Checkmate, undefined behavior
Undefined behavior is the bane of C and C++ programmers. The compiler can choose to do whatever it wants if a program has undefined behavior. This is normally not a good thing, but I recently wrote some code with undefined behavior and amazingly the compiler chose to do exactly what I had intended, not what I told it to do.
I have spent the last week working on a chess engine in C++. Most chess engines take advantage of the convenient coincidence that the number of squares on a chess board, 64, is the same as the word size on modern processors. So, you can do things like store the location of all the white pawns with a single 64 bit integer: you just set the i-th bit to 1 if there is a white pawn on the i-th square. This technique allows you to do neat tricks, such as move all pieces up one square by left shifting the integer by 8.
I wrote a simple utility function that takes the name of the square as a string and returns the corresponding 64 bit integer. Chess players use a simple naming convention for the squares on a chessboard: the rows are labeled 1-8 and the columns are labelled a-h, so the square in the bottom left hand corner is the a1 square.
Here is (roughly) how I implemented my string to 64 bit integer function. Can you see what’s wrong with it?

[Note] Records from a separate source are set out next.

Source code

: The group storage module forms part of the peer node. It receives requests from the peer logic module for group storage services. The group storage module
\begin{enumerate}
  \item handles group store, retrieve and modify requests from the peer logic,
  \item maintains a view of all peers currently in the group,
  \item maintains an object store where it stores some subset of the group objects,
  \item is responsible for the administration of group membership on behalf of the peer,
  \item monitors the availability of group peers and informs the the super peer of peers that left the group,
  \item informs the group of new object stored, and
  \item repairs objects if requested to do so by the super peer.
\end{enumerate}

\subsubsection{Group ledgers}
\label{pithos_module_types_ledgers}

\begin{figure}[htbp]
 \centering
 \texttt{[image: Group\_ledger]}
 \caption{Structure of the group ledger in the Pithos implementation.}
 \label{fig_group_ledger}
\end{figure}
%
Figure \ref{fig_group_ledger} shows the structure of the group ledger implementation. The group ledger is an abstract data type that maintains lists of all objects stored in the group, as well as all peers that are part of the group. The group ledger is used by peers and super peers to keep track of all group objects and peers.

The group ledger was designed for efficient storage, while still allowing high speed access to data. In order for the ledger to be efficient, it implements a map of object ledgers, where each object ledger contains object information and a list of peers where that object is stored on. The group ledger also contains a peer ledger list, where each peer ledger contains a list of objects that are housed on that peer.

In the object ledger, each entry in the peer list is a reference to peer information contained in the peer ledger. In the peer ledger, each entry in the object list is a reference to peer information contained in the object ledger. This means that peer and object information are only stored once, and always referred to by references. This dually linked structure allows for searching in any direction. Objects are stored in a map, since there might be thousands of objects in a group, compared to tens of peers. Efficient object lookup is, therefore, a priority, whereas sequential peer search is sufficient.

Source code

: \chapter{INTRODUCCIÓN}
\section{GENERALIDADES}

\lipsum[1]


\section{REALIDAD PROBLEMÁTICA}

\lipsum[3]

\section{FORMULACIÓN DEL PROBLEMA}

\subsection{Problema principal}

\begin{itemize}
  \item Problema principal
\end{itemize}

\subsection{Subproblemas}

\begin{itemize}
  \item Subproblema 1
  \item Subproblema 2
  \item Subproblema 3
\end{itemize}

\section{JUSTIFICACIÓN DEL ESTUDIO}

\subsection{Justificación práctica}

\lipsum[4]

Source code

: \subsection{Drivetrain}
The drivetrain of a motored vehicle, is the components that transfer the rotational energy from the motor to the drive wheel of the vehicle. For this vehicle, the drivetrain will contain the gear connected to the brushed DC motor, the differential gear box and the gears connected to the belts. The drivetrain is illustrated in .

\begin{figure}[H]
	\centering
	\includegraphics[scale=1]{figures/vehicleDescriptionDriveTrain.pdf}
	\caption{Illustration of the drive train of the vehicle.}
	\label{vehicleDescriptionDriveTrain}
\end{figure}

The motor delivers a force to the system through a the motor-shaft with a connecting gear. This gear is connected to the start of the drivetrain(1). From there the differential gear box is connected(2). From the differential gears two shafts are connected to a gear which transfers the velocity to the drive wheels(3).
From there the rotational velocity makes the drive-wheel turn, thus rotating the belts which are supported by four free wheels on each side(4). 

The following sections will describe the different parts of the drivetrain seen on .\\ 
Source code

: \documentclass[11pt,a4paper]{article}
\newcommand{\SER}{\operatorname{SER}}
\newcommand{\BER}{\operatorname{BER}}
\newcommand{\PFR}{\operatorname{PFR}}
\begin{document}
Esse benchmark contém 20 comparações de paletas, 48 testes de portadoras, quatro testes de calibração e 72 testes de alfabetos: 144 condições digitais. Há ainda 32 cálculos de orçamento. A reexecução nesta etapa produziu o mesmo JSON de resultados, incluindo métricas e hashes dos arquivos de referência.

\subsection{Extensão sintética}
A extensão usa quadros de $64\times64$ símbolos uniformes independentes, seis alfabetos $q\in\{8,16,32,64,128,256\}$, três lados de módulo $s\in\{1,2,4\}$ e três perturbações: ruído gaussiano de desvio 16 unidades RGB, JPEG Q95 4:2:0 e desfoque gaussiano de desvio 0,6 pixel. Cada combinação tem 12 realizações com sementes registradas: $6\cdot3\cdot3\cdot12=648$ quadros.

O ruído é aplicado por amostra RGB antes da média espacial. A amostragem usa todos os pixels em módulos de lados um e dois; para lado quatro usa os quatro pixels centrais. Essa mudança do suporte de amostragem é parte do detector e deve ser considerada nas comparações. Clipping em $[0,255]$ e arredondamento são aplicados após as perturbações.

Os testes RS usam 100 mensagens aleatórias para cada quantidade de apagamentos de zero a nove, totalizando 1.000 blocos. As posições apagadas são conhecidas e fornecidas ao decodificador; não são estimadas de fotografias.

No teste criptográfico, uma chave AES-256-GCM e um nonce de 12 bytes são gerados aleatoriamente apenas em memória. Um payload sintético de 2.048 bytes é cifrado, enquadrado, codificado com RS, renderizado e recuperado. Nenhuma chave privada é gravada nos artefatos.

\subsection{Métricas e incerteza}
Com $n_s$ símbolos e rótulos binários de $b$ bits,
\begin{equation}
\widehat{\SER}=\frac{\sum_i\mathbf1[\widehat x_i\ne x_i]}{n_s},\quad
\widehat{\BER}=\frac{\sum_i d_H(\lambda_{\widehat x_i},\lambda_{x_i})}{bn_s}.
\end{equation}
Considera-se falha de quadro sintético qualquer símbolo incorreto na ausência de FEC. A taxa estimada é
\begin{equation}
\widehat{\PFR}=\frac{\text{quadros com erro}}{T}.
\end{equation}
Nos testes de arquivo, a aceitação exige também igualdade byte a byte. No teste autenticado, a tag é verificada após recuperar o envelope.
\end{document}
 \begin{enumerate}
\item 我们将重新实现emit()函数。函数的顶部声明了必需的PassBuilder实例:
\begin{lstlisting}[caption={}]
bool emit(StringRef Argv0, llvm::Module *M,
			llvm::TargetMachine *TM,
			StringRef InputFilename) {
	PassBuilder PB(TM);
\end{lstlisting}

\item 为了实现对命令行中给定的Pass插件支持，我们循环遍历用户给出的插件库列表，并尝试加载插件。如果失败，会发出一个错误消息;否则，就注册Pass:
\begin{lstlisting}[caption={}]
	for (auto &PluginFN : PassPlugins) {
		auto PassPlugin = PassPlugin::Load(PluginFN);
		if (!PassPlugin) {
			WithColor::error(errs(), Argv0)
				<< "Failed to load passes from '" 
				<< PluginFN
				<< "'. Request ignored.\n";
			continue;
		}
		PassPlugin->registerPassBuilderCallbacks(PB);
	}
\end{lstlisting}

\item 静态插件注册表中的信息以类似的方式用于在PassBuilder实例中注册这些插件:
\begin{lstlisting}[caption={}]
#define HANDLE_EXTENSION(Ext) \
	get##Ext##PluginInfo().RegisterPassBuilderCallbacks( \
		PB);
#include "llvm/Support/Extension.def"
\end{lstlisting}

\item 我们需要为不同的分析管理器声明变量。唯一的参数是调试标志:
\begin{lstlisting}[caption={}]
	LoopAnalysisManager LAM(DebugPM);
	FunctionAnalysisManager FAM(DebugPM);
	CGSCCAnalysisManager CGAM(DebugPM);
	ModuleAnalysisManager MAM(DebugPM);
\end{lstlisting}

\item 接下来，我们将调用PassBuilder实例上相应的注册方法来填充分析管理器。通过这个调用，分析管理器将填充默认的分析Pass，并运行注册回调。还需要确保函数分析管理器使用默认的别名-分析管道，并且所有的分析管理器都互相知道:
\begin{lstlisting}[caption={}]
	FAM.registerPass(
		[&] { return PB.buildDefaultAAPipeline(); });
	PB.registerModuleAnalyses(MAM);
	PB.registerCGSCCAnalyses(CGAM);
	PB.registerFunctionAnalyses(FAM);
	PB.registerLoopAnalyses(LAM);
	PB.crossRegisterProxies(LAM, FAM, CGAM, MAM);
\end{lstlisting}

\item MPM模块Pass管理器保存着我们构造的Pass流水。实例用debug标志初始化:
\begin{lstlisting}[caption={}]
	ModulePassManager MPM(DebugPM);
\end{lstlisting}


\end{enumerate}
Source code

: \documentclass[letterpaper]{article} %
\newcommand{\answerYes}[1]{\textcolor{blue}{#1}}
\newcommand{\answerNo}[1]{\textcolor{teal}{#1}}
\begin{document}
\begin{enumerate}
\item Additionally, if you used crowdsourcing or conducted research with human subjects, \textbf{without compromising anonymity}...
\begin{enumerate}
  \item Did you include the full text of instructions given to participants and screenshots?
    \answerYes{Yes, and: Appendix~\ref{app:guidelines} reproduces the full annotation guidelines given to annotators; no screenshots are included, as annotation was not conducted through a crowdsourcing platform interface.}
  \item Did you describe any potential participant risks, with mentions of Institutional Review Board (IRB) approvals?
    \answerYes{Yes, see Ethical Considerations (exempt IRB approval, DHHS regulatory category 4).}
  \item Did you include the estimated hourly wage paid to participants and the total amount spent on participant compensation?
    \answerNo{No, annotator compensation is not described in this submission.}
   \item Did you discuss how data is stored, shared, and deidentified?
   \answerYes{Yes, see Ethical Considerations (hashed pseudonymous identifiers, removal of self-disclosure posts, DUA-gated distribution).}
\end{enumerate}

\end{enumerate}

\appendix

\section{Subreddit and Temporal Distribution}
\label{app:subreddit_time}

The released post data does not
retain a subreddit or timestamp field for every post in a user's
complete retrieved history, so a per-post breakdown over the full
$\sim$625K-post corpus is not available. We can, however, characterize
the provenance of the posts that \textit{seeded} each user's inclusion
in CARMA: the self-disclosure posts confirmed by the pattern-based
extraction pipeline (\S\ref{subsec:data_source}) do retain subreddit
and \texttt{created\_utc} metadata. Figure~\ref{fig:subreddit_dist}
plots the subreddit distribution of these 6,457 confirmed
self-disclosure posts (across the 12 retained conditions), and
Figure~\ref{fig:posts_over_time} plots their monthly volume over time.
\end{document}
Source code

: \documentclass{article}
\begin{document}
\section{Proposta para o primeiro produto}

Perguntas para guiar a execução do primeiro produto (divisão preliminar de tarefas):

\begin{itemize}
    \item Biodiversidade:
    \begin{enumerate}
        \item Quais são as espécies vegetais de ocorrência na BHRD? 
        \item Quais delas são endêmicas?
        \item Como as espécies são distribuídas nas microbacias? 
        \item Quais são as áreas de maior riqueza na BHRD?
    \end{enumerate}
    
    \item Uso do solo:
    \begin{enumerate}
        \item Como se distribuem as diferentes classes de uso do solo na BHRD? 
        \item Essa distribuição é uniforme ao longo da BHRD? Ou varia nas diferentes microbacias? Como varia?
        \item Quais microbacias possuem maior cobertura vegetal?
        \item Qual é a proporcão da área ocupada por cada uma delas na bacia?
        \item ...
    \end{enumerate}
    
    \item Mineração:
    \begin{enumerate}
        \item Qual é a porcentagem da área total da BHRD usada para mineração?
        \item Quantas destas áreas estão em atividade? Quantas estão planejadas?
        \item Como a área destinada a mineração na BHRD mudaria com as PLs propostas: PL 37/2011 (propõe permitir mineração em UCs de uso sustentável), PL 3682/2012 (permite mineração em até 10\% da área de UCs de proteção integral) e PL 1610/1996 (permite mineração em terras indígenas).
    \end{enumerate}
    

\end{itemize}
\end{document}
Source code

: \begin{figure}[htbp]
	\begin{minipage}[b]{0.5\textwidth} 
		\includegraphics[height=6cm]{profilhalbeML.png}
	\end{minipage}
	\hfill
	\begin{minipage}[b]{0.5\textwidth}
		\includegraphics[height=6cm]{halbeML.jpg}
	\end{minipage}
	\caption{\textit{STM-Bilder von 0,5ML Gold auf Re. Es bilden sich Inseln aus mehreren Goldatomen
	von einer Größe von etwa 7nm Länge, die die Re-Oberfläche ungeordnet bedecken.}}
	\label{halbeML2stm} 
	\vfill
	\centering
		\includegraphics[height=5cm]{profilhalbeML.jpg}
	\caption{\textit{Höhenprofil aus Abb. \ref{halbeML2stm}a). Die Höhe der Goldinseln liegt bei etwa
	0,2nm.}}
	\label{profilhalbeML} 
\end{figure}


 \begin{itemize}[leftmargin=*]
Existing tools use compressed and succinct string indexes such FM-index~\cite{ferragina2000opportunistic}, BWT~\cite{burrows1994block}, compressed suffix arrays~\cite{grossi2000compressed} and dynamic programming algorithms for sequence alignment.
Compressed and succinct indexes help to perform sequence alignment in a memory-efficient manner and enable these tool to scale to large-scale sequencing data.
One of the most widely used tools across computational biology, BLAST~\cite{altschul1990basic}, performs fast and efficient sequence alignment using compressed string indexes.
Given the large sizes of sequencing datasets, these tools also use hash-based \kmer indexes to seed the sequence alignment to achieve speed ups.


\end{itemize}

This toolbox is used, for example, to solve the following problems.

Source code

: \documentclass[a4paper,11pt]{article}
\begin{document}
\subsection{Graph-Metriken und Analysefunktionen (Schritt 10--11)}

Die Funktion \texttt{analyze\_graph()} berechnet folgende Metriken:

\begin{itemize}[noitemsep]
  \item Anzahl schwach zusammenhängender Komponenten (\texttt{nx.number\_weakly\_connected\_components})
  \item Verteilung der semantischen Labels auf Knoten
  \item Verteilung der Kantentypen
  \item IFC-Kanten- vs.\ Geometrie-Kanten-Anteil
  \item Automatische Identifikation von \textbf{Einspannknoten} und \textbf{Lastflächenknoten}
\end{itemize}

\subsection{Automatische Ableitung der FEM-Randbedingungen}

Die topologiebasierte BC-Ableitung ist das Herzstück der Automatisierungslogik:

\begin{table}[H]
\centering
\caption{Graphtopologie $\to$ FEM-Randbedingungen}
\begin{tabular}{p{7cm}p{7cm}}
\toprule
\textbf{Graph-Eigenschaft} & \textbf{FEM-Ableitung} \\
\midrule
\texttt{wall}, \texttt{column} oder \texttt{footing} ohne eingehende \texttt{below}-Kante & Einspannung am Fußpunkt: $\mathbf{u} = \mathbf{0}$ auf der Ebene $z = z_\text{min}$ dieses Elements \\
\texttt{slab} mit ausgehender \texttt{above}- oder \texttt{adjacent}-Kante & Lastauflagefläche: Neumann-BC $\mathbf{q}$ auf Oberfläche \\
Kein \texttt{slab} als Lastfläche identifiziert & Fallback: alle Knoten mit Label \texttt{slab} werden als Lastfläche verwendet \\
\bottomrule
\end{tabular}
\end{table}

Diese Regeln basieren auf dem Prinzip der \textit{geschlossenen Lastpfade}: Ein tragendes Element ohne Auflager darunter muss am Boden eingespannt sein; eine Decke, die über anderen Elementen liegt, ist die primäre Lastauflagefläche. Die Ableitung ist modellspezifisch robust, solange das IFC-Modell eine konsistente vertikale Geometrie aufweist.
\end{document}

I forgot to put quotes around the 1
in the line const int row_index = row - 1;
! Instead of subtracting the character '1'
, I subtracted the integer 1
. Since the ascii encoding of the character '1'
is 49, the row_index
is always off by 48.
This bug disturbed me, not because bugs like this are so unusual, but because none of my tests caught this and I only discovered the bug when I was tidying up some of the surrounding code. I was left shifting a 64 bit integer by at least 384 every time I called this function and yet it seemingly caused none of my tests to fail. After some investigation I concluded that for every single square on the chess board my code gave the right answer. This was unexpected to say the least.
I was already aware that left shifting off the end of a signed integer is undefined behavior but I thought that left shifting off the end of unsigned integers was perfectly well defined, the most significant bits just get discarded. From cpprefence.com:
For unsigned a, the value of a « b is the value of a * 2b, reduced modulo 2N where N is the number of bits in the return type (that is, bitwise left shift is performed and the bits that get shifted out of the destination type are discarded).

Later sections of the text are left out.